“If you’re of the opinion that you’re a good investor, then it’s perhaps easier to ignore any failures or bad calls that you’ve made …”
Have you experienced this before …?
You buy a new flat-screen TV (or similar). One week later you’re walking past the store you purchased it from and see the word: “SALE”. Do you go inside and see what price it’s been marked down to? Or do you, like I do, just completely ignore it and walk past? I don’t want to see the very thing I bought one week earlier marked down and being sold for less today.

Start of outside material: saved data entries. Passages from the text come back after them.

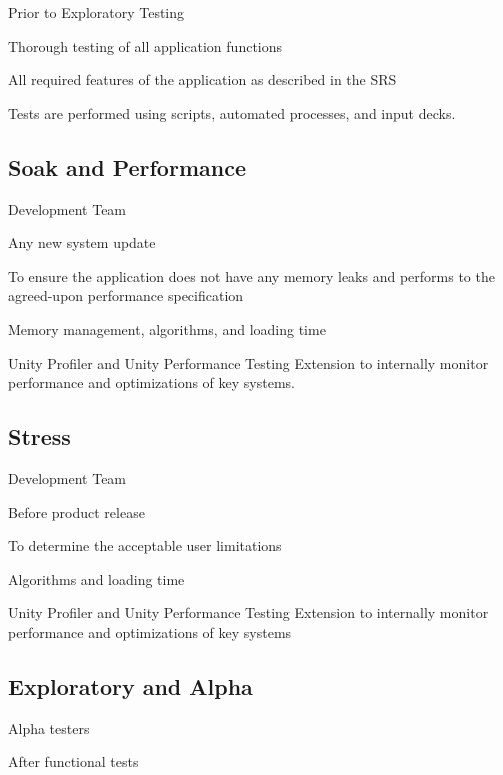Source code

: \documentclass[letterpaper,10pt,english,openany,oneside]{sphinxmanual}
\begin{document}
 Prior to Exploratory Testing

 Thorough testing of all application functions

 All required features of the application as described in the SRS

 Tests are performed using scripts, automated processes, and input decks.


\subsection{Soak and Performance}
\label{\detokenize{test_plan/strategy:soak-and-performance}}
 Development Team

 Any new system update

 To ensure the application does not have any memory leaks and performs to the agreed-upon performance specification

 Memory management, algorithms, and loading time

 Unity Profiler and Unity Performance Testing Extension to internally monitor performance and optimizations of key systems.


\subsection{Stress}
\label{\detokenize{test_plan/strategy:stress}}
 Development Team

 Before product release

 To determine the acceptable user limitations

 Algorithms and loading time

 Unity Profiler and Unity Performance Testing Extension to internally monitor performance and optimizations of key systems


\subsection{Exploratory and Alpha}
\label{\detokenize{test_plan/strategy:exploratory-and-alpha}}
 Alpha testers

 After functional tests
\end{document}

It’s a mental conflict that we experience. We’re being presented with evidence that our assumptions or beliefs are incorrect (the TV isn’t being sold for the same price we paid for it) and as human beings, we tend to exhibit a strong degree of denial.
We’re dead-set on believing something (the TV is being sold for the price we paid for it) no matter how much the actual evidence may be contradicting this. This is technically referred to as “cognitive dissonance”, which is the ability to hold two contradictory beliefs at the same time.

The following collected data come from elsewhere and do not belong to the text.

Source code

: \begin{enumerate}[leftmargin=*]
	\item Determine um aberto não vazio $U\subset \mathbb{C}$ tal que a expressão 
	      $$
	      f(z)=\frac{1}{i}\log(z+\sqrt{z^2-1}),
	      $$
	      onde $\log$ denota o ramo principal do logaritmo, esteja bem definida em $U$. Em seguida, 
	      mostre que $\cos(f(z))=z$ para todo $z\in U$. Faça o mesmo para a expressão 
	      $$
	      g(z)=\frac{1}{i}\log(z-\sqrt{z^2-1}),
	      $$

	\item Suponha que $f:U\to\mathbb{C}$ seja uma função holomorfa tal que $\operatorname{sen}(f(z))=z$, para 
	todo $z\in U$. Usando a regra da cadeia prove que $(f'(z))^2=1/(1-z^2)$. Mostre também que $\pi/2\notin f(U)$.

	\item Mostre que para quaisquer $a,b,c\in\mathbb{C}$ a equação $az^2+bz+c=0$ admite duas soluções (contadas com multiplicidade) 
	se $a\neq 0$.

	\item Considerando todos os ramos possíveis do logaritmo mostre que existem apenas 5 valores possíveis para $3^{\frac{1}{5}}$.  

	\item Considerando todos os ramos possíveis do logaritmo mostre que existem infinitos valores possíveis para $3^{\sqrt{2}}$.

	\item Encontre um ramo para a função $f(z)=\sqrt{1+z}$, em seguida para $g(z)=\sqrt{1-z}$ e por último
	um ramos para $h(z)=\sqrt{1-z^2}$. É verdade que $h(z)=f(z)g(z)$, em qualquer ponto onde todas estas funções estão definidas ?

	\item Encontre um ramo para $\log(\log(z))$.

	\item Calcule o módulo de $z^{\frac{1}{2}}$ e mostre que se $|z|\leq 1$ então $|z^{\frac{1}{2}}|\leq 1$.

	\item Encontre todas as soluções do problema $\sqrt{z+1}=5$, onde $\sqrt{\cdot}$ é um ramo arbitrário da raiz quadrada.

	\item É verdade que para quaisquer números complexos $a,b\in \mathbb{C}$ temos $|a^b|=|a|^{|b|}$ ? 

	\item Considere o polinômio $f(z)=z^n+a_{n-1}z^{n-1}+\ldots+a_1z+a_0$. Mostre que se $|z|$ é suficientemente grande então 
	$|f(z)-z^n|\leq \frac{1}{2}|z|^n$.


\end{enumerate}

If you’re of the opinion that you’re a good investor, then it’s perhaps easier to ignore any failures or bad calls that you’ve made, as opposed to the alternative: perhaps considering that you’re not a good investor! Obviously it was the market’s fault, not yours!
The problem is our confirmation bias. We tend to seek out evidence that confirms the opinion we already hold and tend to avoid any evidence that might be contradictory to our opinion. People were content with believing that the earth was flat for many years, despite lots of opposing evidence that it was in fact round.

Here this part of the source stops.